Problem details
Only lines that contain the word "isotherm" are to be returned from the data below.

Dataset records
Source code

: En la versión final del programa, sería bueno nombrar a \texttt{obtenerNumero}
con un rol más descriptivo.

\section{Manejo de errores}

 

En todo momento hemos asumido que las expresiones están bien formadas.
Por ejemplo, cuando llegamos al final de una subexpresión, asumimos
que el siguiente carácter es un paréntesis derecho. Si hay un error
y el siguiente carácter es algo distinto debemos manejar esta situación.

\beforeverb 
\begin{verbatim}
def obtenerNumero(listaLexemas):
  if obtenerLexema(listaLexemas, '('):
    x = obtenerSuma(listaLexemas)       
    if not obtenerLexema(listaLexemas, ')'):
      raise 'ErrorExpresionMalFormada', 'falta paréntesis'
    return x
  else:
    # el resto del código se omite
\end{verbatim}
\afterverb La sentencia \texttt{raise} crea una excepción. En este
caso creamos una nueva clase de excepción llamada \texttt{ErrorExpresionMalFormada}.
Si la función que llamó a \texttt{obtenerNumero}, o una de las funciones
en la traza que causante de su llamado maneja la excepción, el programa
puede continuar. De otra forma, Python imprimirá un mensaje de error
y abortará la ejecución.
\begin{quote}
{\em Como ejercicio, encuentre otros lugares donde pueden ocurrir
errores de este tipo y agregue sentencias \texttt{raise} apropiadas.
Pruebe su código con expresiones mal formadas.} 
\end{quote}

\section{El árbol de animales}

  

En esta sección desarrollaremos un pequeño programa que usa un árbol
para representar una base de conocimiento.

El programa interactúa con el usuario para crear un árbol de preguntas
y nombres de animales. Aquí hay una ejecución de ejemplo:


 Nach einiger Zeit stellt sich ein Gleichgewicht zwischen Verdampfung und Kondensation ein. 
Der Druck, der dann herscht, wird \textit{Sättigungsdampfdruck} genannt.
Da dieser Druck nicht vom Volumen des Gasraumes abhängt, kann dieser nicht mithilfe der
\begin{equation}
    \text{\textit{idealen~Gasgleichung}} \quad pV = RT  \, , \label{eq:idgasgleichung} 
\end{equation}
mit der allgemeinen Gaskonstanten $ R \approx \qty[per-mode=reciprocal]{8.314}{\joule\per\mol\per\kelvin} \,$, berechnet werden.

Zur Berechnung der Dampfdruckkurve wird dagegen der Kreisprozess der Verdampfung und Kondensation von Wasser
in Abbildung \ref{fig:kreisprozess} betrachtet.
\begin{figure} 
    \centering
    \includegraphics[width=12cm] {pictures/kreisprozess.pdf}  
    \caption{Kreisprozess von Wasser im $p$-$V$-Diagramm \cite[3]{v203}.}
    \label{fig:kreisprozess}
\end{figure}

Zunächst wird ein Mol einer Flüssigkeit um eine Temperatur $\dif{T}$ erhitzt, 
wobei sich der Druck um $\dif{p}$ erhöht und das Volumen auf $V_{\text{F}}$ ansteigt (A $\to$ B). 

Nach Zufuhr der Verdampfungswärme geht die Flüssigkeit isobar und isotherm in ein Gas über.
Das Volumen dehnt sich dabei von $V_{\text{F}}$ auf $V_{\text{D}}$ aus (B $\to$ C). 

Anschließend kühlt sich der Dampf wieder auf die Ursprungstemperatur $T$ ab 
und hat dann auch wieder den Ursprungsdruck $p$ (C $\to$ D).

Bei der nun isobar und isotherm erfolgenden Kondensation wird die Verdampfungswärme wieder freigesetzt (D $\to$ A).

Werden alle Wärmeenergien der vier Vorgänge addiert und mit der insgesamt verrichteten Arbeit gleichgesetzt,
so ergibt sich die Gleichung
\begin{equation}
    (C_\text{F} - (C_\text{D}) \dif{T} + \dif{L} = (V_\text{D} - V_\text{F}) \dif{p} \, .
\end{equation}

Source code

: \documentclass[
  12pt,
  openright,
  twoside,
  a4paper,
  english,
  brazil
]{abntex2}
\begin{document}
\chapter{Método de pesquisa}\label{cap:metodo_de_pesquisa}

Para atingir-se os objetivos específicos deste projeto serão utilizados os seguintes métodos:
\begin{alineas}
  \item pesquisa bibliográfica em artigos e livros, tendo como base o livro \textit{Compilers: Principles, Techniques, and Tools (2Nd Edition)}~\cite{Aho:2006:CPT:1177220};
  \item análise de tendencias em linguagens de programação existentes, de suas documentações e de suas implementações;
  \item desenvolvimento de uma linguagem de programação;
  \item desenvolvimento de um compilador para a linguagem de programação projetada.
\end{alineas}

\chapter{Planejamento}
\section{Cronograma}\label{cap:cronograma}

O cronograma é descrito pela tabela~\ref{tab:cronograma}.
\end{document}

Answer space
Nach Zufuhr der Verdampfungswärme geht die Flüssigkeit isobar und isotherm in ein Gas über.
Bei der nun isobar und isotherm erfolgenden Kondensation wird die Verdampfungswärme wieder freigesetzt (D $\to$ A).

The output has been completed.